Directions for this task:
Leaving out the pictures, copy each record below exactly.

Pictures paired with source code:

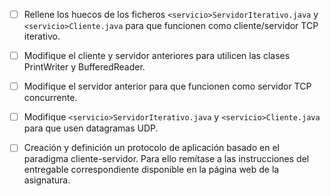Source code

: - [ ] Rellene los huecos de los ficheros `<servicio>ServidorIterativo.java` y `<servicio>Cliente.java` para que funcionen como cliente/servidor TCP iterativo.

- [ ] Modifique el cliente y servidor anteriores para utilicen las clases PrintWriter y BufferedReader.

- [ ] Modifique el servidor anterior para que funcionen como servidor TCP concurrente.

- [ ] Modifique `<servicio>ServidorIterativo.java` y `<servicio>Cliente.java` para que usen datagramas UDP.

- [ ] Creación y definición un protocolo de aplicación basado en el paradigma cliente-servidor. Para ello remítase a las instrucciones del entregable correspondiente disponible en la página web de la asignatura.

Output below:
Source code

: - [ ] Rellene los huecos de los ficheros `<servicio>ServidorIterativo.java` y `<servicio>Cliente.java` para que funcionen como cliente/servidor TCP iterativo.

- [ ] Modifique el cliente y servidor anteriores para utilicen las clases PrintWriter y BufferedReader.

- [ ] Modifique el servidor anterior para que funcionen como servidor TCP concurrente.

- [ ] Modifique `<servicio>ServidorIterativo.java` y `<servicio>Cliente.java` para que usen datagramas UDP.

- [ ] Creación y definición un protocolo de aplicación basado en el paradigma cliente-servidor. Para ello remítase a las instrucciones del entregable correspondiente disponible en la página web de la asignatura.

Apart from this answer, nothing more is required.